Some reports have described the usefulness of the MEDI algorithm for QSM [18, 19]. Liu et al. indicated that MEDI accurately provided the susceptibility of contrast agent in a phantom study (slope = 0.97; R = 1.00) [18]. In addition, Chen et al. found that MEDI was useful for identifying calcifications (sensitivity, 80.5%) and hemorrhages (sensitivity, 89.5%) in a total of 151 lesions (62 hemorrhages, 89 calcifications) of the brain [6]. Therefore, this methodology was also useful to us in the present study.

Optimizing the imaging parameters is important for accurately calculating the susceptibility.
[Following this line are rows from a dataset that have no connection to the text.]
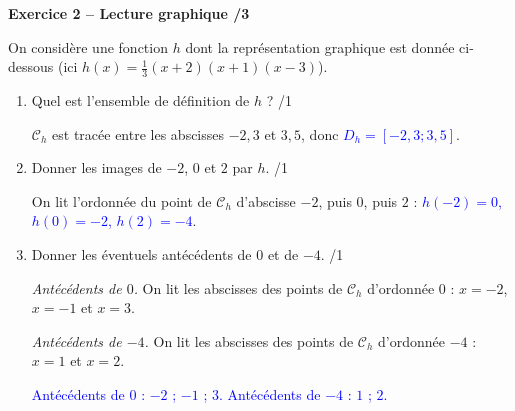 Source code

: \documentclass[10pt,a4paper]{article}
\begin{document}
\textbf{Exercice 2 -- Lecture graphique \hfill /3}

On considère une fonction \(h\) dont la représentation graphique est donnée ci-dessous (ici \(h(x)=\frac{1}{3}(x+2)(x+1)(x-3)\)).

\begin{center}
\end{center}

\begin{enumerate}
    \item Quel est l'ensemble de définition de \(h\) ? \hfill /1

    \(\mathcal{C}_h\) est tracée entre les abscisses \(-2{,}3\) et \(3{,}5\), donc \textcolor{blue}{\(D_h=[-2{,}3;3{,}5]\)}.
    \item Donner les images de \(-2\), \(0\) et \(2\) par \(h\). \hfill /1

    On lit l'ordonnée du point de \(\mathcal{C}_h\) d'abscisse \(-2\), puis \(0\), puis \(2\) :
    \textcolor{blue}{\(h(-2)=0\), \(h(0)=-2\), \(h(2)=-4\)}.
    \item Donner les éventuels antécédents de \(0\) et de \(-4\). \hfill /1

    \emph{Antécédents de \(0\).} On lit les abscisses des points de \(\mathcal{C}_h\) d'ordonnée \(0\) : \(x=-2\), \(x=-1\) et \(x=3\).

    \emph{Antécédents de \(-4\).} On lit les abscisses des points de \(\mathcal{C}_h\) d'ordonnée \(-4\) : \(x=1\) et \(x=2\).

    \textcolor{blue}{Antécédents de \(0\) : \(-2\) ; \(-1\) ; \(3\). Antécédents de \(-4\) : \(1\) ; \(2\).}
\end{enumerate}
\end{document}

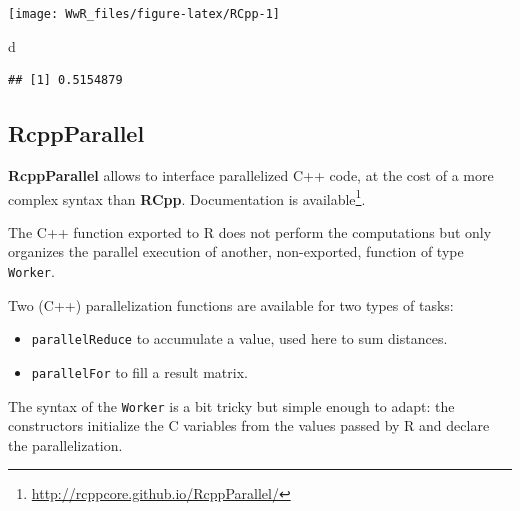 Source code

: \documentclass[
  12pt,
  american,
  a4paper,
  extrafontsizes,onecolumn,openright
  ]{memoir}
\newenvironment{Shaded}{\begin{snugshade}}{\end{snugshade}}
\newcommand{\NormalTok}[1]{#1}
\providecommand{\tightlist}{%
  \setlength{\itemsep}{0pt}\setlength{\parskip}{0pt}}
\newlength{\rf}
\begin{document}
\begin{center}\texttt{[image: WwR\_files/figure-latex/RCpp-1]} \end{center}

\begin{Shaded}
\begin{Highlighting}[]
\NormalTok{d}
\end{Highlighting}
\end{Shaded}

\begin{verbatim}
## [1] 0.5154879
\end{verbatim}

\normalsize

\subsection{RcppParallel}\label{rcppparallel}

\textbf{RcppParallel} allows to interface parallelized C++ code, at the cost of a more complex syntax than \textbf{RCpp}.
Documentation is available\footnote{\url{http://rcppcore.github.io/RcppParallel/}}.

The C++ function exported to R does not perform the computations but only organizes the parallel execution of another, non-exported, function of type \texttt{Worker}.

Two (C++) parallelization functions are available for two types of tasks:

\begin{itemize}
\tightlist
\item
  \texttt{parallelReduce} to accumulate a value, used here to sum distances.
\item
  \texttt{parallelFor} to fill a result matrix.
\end{itemize}

The syntax of the \texttt{Worker} is a bit tricky but simple enough to adapt: the constructors initialize the C variables from the values passed by R and declare the parallelization.

\scriptsize
\end{document}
In this study, the number of echoes was set at 12 echoes, because several materials with various susceptibilities were being imaged, i.e., a wide susceptibility range. This number of echoes is generally used. In addition, when performing the field map estimation, the noise variance can be reduced by setting a low echo spacing time [10]. Thus, the echo spacing time was set at 4.4 ms in this study. In addition, the pixel bandwidth was set at 244 Hz to avoid susceptibility artifacts while maintaining a high SNR. Considering errors in the field map estimation, the QD head coil was used as the receiver coil to simplify phase validations. It might be appropriate to apply imaging parameters for the evaluation of susceptibility in this study.
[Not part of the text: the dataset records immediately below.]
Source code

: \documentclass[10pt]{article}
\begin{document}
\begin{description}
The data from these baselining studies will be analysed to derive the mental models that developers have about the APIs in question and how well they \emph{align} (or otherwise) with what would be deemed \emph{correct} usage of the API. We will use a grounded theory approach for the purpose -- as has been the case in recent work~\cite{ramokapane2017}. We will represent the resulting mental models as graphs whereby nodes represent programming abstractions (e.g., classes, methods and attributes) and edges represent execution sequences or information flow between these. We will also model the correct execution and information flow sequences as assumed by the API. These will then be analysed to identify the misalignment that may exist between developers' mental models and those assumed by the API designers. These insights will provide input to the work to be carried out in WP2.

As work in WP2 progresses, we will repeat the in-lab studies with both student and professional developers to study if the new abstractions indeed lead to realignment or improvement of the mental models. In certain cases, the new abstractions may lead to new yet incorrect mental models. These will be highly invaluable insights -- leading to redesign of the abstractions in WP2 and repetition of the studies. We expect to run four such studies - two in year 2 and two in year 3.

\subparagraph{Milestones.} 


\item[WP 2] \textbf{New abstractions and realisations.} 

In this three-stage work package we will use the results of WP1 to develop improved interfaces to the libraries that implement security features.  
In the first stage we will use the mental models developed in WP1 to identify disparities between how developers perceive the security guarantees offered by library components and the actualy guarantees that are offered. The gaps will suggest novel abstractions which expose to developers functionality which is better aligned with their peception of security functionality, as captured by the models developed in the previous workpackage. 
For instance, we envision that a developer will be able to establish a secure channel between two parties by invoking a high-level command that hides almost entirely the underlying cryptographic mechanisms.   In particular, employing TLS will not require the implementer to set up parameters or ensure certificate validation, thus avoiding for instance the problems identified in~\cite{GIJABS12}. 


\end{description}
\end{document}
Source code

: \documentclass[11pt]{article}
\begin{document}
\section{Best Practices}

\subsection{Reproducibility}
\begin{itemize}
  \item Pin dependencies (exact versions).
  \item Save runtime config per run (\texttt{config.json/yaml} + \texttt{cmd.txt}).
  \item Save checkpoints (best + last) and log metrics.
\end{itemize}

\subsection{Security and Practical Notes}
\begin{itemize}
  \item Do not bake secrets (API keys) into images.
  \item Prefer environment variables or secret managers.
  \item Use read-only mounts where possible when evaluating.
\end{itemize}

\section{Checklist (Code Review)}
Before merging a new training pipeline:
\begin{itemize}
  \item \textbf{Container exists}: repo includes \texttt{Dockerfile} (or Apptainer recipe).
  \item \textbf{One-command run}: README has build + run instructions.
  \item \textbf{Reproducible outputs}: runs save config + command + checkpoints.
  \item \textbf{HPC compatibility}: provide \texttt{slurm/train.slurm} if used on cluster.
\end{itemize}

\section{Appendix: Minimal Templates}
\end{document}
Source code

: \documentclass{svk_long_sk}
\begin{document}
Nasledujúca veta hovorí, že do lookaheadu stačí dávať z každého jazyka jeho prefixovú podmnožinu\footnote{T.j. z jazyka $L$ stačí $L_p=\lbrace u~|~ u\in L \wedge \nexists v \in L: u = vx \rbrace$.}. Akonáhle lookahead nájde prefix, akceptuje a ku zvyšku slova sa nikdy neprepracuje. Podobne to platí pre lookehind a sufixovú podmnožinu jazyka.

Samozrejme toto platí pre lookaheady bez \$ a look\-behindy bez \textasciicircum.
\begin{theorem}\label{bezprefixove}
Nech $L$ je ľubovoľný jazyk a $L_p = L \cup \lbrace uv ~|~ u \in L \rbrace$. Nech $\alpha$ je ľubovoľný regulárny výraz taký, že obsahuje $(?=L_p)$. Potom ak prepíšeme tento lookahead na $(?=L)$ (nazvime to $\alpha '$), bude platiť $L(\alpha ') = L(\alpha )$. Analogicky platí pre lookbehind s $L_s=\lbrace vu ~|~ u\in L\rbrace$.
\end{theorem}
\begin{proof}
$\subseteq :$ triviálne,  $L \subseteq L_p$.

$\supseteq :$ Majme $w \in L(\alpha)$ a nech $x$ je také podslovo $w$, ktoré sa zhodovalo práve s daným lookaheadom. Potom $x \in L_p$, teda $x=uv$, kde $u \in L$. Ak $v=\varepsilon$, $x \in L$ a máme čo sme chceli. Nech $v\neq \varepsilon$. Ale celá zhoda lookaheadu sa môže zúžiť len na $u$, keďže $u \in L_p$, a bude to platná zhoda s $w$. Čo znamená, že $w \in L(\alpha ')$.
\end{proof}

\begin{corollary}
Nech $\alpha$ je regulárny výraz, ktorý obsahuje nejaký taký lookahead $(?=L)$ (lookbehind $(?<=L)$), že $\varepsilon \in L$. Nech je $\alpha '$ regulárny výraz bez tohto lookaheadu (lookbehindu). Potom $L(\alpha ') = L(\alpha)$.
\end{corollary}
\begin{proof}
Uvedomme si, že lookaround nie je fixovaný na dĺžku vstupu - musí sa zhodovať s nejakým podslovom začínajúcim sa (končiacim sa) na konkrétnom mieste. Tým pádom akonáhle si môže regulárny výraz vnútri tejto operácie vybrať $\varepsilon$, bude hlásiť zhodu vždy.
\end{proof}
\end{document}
There were several limitations to our study. First, we used sample tubes in our phantom component. The MR signal did not occur from the wall of the sample tubes; as such, mobility protons and non-susceptibility distributions did not exist. If the phase value in the field of view (FOV) is derived from the susceptibility distributions, calculation of the susceptibility is completely possible [9]. However, although we used sample tubes with 0.02 mm wall thickness in this study, errors still occurred in QSM, as indicated by the white arrows in Fig. 3d. It might be necessary to use a thinner wall thickness in subsequent studies. Second, the QD head coil was chosen as the receiver coil to simplify phase validation. However, a multiple-phased array coil is generally used in clinical studies [25]. Evaluations using a multiple-phased array coil may be necessary before these findings can be applied in a clinical setting. Third, we did not evaluate the measured values of QSM using a reference signal in this study. Because all measurements are performed with phase information, evaluation with the absolute value of QSM includes digitization error in the phase image for QSM algorithm [18]. Normalized signals with reference may lead to a more accurate evaluation. Fourth, we did not calculate the theoretical susceptibility of hydroxyapatite, as stated above. Further, it must be shown in other studies of hydroxyapatite susceptibility. Finally, we did not consider other QSM reconstruction algorithms, such as the k-space approach [e.g., truncated k-space division (TKD)] [26] or Bayesian approach [e.g., total variation using split Bregman (TVSB)] [27]. Future studies should evaluate our phantom setup using these other QSM algorithms.

5 Conclusion

We evaluated the relationship between quantitative magnetic susceptibility and TE for QSM using a phantom composed of paramagnetic and diamagnetic samples. The TE dataset for QSM showed a good linear relationship with 16.4–25.2-ms TE at Gd-DTPA concentration ranging from 0.5 to 2.5 mM and hydroxyapatite concentration ranging from 100 to 350 mg/mL. It was noted from the results that the TE settings for the imaging dataset affected the accuracy of the estimated susceptibility value of QSM. Therefore, it seems reasonable to conclude that it is necessary to set the TE according to the material and/or tissue target.